Denn nichts kann der dänische Meisterregisseur so gut wie etablierte Genres - vom Thriller über den Liebesfilm oder das Musical - formal und inhaltlich an einen Endpunkt zu treiben oder auch auf einen gewisse Weise zu vergiften.
Doch dann folgten die erste Berichte aus Cannes. Hasstiraden, Enttäuschung, breite Ablehnung. Wie kann an der Idee, Charlotte Gainsbourg und Willem Dafoe in den deutschen Wald zu schicken und dort mit dem Grauen zu konfrontieren, nur irgendetwas falsch sein, fragte ich mich. Zwei anbetungswürdige Ausnahmetypen, der idealste Schauplatz, dazu noch der Beelzebub und Herr von Trier als Fädenzieher, eine bessere Konstellation gibt es doch nicht.
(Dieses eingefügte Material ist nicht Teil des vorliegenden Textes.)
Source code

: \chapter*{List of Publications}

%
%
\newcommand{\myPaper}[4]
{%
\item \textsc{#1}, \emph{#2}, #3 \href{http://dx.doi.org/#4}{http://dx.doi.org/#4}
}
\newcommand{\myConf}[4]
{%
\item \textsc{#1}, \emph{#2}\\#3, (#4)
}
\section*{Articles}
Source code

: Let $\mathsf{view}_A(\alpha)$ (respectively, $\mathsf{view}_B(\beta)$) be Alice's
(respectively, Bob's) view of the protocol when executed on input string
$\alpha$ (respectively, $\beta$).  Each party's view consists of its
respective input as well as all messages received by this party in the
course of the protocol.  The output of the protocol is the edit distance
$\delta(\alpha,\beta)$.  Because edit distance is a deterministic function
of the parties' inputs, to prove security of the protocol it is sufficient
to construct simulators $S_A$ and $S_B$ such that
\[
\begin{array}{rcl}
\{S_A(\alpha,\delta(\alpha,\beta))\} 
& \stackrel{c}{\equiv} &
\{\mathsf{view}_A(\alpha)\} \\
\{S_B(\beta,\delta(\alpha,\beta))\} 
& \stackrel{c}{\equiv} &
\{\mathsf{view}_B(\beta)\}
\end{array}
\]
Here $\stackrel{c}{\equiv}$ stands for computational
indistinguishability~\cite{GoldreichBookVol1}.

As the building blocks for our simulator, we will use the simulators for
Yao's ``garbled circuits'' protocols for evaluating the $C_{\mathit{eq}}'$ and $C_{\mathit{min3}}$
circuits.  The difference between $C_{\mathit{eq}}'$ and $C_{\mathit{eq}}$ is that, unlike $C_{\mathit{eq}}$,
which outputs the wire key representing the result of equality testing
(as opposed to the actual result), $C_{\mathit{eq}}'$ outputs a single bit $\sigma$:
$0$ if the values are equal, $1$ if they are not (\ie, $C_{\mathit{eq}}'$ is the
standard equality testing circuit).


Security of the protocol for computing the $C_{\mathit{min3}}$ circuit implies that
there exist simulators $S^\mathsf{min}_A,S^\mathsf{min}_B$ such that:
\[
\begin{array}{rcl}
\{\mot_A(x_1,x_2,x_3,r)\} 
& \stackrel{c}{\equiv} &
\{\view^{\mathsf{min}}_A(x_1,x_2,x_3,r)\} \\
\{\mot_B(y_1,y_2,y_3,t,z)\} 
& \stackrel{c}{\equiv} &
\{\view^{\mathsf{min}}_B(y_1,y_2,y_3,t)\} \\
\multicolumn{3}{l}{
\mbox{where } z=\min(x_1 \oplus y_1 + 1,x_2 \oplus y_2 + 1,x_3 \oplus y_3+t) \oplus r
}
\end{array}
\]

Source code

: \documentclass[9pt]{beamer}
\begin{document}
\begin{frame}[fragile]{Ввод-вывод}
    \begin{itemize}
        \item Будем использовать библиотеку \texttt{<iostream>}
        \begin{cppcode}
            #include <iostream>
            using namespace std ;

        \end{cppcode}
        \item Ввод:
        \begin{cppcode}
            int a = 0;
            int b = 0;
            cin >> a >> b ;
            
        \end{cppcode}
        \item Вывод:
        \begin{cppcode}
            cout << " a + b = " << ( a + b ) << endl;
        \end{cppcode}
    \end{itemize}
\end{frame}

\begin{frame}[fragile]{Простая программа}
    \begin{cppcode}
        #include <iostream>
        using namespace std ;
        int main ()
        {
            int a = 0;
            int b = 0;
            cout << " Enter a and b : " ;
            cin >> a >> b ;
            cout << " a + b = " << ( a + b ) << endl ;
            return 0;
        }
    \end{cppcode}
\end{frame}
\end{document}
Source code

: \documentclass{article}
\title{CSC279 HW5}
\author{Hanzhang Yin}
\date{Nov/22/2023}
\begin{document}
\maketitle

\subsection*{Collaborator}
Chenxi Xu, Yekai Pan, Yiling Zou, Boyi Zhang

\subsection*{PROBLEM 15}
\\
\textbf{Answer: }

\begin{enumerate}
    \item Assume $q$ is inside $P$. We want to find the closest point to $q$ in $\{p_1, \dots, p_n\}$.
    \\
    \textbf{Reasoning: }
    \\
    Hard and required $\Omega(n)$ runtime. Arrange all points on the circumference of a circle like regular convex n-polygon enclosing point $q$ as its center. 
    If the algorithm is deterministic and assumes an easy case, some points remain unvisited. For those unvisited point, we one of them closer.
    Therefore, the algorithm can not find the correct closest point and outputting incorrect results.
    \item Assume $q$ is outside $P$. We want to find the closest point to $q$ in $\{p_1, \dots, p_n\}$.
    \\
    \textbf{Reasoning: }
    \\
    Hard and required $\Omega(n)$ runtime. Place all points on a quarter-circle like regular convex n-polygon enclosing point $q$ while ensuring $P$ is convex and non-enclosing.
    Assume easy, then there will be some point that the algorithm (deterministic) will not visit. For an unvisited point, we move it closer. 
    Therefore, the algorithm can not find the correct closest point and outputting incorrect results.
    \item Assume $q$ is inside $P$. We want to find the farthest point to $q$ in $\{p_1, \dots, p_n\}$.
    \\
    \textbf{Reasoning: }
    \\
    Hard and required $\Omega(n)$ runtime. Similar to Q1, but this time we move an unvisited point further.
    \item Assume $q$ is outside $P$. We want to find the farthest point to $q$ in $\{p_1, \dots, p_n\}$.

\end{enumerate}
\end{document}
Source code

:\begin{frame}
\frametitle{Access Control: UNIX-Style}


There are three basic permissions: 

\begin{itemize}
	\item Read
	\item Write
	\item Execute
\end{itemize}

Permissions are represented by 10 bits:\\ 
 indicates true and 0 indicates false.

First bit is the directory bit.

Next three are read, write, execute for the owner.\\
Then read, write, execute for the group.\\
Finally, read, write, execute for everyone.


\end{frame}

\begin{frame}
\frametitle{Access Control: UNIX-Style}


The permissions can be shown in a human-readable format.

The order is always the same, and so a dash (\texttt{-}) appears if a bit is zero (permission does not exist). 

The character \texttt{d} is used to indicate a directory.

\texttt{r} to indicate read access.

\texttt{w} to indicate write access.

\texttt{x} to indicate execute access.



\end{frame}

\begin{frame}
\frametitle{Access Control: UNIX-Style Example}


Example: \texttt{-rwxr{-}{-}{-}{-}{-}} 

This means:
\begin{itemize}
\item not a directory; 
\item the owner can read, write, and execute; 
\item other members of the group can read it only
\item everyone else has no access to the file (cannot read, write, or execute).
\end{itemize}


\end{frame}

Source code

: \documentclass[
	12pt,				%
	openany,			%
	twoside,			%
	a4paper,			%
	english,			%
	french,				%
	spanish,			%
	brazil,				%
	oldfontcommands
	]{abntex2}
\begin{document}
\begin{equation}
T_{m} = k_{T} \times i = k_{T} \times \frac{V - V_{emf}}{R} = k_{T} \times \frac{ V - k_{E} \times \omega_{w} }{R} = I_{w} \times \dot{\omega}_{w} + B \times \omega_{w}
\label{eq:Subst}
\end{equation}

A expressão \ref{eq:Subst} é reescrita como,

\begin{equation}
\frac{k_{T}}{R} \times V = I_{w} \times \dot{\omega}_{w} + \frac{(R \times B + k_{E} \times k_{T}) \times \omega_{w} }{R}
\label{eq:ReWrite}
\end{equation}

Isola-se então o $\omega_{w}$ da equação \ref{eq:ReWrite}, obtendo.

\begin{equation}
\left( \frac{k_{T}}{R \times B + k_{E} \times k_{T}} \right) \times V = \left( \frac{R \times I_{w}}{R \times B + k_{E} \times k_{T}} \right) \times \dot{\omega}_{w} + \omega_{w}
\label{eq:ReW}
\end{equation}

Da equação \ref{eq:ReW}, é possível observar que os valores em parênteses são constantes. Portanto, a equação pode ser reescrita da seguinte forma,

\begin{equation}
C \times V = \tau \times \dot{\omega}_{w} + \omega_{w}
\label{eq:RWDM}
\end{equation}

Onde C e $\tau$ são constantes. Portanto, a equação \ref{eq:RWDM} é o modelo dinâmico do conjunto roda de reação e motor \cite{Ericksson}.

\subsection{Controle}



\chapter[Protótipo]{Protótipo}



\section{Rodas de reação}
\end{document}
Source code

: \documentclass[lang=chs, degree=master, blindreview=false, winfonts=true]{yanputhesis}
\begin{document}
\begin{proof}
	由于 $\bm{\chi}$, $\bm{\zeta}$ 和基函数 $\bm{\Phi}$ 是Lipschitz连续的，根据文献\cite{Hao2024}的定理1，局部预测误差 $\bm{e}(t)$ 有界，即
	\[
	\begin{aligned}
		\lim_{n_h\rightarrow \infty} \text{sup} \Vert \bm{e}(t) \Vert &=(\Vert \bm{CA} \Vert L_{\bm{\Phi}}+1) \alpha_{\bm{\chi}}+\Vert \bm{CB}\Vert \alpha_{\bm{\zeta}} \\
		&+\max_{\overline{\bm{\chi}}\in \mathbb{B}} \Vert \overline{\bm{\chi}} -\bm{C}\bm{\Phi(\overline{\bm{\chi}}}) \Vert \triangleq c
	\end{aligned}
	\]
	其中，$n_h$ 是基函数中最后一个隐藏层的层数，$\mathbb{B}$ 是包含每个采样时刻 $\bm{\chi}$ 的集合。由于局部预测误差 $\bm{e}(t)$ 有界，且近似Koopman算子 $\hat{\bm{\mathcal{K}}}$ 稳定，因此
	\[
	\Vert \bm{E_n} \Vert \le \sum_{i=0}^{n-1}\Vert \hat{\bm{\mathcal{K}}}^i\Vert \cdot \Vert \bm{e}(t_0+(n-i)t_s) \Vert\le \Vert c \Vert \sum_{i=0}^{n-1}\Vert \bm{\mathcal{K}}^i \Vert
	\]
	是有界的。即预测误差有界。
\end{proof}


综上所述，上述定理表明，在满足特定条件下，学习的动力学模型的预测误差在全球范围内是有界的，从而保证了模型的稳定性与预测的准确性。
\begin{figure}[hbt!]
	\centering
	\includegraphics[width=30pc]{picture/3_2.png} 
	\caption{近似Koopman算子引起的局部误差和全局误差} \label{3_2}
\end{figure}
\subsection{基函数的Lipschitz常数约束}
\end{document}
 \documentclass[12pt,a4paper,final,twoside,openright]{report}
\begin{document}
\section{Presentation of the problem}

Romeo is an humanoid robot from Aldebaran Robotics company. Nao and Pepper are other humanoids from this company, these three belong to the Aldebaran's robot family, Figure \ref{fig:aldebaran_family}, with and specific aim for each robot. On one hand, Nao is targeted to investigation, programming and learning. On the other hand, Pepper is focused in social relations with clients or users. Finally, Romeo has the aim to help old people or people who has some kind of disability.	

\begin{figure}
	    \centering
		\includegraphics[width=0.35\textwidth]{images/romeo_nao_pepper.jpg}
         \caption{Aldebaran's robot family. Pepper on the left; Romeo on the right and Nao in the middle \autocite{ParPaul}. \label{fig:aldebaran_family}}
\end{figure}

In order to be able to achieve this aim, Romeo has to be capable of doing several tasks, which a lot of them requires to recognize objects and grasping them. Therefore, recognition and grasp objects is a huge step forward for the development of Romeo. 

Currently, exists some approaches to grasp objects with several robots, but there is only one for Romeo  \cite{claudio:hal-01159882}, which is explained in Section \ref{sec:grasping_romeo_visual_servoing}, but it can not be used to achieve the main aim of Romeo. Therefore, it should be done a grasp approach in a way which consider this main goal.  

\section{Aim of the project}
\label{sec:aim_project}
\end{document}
Aber die Medien geiferten, von Frauenfeindlichkeit, genüsslich inszenierter Gewalt, Dummheit. Erst in den letzten Wochen ist die Stimmung umgeschwenkt, ausgerechnet viele amerikanische Kritiker, sogar der alte und konventionell gestimmte Roger Ebert, feierten den Film. Worauf im Verlauf sogar Teile der deutschsprachigen Presse ihr vernichtendes Cannes-Urteil hinterfragten.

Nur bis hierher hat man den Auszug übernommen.